## What needs to be done
Only lines with the string "galaxy" are wanted. Pull them out of the data.

## Records to use
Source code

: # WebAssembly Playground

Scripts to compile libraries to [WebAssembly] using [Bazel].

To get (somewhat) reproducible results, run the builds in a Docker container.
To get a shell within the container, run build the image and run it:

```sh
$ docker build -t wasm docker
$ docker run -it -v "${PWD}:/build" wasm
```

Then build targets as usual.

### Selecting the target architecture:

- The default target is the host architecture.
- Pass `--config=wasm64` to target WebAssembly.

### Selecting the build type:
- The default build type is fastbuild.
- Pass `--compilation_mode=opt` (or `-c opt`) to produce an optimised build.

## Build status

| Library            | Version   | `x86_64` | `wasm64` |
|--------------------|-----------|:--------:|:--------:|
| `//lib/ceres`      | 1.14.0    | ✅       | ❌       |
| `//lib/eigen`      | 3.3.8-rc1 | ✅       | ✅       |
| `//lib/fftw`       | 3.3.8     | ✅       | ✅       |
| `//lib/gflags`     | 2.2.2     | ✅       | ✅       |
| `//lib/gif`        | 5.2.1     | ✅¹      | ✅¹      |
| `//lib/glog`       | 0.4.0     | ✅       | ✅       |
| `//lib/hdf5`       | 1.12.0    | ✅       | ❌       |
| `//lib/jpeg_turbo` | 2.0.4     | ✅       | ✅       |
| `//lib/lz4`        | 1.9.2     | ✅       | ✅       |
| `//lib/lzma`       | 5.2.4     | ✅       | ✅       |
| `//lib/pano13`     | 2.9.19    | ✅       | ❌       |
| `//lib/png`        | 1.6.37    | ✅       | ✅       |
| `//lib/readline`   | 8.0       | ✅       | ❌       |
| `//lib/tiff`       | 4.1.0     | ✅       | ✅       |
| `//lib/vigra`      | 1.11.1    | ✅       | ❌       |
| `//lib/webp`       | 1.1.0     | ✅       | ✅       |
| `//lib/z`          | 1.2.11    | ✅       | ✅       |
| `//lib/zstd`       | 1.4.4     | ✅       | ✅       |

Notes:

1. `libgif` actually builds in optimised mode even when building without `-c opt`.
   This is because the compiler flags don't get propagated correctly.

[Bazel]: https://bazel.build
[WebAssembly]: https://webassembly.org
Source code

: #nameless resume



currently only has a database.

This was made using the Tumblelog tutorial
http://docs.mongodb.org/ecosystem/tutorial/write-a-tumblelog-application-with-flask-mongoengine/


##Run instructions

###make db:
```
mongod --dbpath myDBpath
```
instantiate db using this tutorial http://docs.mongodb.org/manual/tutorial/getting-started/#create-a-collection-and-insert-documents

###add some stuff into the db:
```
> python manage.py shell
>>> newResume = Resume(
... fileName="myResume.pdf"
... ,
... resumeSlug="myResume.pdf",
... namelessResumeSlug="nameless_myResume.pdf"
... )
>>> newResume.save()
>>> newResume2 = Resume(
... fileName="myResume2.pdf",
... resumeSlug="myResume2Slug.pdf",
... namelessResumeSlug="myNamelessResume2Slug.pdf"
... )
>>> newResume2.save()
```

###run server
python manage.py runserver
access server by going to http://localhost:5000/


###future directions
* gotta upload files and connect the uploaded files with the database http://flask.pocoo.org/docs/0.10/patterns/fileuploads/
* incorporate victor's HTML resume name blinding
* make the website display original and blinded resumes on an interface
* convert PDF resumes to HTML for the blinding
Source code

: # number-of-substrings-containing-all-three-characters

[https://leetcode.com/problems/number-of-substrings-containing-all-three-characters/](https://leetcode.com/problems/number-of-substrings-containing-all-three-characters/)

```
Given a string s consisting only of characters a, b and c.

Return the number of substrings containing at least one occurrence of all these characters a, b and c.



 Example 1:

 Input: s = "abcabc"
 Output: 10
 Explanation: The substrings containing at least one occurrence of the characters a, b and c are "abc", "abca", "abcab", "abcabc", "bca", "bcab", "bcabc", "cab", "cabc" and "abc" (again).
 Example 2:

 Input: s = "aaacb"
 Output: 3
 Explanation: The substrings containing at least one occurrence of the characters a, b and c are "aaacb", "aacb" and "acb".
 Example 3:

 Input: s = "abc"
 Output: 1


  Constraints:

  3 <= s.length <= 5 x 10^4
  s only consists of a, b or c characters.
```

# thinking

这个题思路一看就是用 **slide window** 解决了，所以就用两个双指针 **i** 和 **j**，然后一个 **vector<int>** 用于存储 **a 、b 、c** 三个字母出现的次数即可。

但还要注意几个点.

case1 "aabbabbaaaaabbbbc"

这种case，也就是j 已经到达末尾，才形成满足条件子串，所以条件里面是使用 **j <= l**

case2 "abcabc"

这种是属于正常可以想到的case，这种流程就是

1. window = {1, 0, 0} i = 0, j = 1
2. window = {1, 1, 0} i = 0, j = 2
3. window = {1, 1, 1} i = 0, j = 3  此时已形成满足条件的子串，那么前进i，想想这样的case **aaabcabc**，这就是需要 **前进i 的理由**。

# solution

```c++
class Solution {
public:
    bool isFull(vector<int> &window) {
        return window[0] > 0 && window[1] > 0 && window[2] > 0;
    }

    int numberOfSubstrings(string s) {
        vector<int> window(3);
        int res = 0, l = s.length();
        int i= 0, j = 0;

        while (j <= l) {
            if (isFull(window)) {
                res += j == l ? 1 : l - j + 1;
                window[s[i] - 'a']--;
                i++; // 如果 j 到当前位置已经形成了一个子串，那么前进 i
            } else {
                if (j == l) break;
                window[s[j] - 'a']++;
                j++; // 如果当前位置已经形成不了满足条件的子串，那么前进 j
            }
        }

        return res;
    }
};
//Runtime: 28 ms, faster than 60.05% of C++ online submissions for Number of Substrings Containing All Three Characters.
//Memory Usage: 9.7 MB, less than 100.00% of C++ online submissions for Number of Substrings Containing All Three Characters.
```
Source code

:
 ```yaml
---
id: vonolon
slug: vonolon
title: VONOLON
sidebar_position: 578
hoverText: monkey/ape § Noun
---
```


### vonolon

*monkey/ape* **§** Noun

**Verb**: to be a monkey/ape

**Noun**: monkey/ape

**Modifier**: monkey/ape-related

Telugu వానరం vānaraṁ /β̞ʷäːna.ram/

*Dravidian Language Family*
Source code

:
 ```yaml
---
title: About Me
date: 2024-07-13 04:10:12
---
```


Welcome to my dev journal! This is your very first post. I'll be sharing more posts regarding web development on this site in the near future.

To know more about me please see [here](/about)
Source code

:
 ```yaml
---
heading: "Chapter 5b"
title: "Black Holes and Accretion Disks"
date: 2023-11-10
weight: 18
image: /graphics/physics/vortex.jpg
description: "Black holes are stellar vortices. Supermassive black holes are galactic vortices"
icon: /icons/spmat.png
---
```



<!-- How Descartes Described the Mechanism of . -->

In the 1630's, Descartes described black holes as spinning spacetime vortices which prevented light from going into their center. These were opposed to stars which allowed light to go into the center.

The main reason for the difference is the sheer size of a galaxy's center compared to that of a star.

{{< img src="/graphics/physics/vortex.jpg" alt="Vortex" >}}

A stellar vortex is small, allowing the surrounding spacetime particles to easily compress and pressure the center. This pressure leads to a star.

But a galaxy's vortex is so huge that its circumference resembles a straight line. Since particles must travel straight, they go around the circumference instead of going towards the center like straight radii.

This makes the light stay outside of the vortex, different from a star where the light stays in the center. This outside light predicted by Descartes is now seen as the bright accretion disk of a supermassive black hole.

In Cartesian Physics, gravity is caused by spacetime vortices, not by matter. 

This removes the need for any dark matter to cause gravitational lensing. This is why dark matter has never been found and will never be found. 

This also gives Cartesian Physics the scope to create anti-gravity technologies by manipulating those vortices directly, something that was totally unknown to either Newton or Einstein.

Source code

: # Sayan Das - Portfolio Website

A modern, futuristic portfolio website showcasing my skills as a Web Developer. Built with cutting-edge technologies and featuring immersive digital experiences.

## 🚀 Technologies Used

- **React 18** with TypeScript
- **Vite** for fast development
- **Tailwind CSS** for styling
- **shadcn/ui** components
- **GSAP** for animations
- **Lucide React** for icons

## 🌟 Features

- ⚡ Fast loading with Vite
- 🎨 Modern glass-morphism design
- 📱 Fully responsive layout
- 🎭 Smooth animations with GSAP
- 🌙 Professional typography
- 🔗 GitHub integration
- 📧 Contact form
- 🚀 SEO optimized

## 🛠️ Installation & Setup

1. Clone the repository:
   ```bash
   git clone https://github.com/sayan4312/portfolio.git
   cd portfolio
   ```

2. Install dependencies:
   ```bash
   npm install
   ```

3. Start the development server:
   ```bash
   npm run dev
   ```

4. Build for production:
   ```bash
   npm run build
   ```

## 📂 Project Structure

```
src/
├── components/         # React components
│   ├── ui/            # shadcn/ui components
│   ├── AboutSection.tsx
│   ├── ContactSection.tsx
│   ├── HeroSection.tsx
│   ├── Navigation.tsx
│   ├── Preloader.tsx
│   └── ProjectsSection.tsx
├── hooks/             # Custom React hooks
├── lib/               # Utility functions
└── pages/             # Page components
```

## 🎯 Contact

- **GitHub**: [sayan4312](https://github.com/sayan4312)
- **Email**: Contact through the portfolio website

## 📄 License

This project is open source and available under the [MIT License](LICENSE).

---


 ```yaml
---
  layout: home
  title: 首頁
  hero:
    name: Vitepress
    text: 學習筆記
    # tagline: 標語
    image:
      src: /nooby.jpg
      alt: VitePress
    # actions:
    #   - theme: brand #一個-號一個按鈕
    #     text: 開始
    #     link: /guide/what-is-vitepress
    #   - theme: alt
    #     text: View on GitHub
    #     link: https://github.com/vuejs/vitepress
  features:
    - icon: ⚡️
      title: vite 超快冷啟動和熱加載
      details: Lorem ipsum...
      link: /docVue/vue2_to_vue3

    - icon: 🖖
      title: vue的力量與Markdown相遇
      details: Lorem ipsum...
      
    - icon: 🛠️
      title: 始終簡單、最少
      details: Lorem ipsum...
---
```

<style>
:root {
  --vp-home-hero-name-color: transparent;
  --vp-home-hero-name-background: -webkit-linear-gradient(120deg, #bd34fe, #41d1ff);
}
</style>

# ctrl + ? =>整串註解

## Exercise result
The main reason for the difference is the sheer size of a galaxy's center compared to that of a star.
But a galaxy's vortex is so huge that its circumference resembles a straight line. Since particles must travel straight, they go around the circumference instead of going towards the center like straight radii.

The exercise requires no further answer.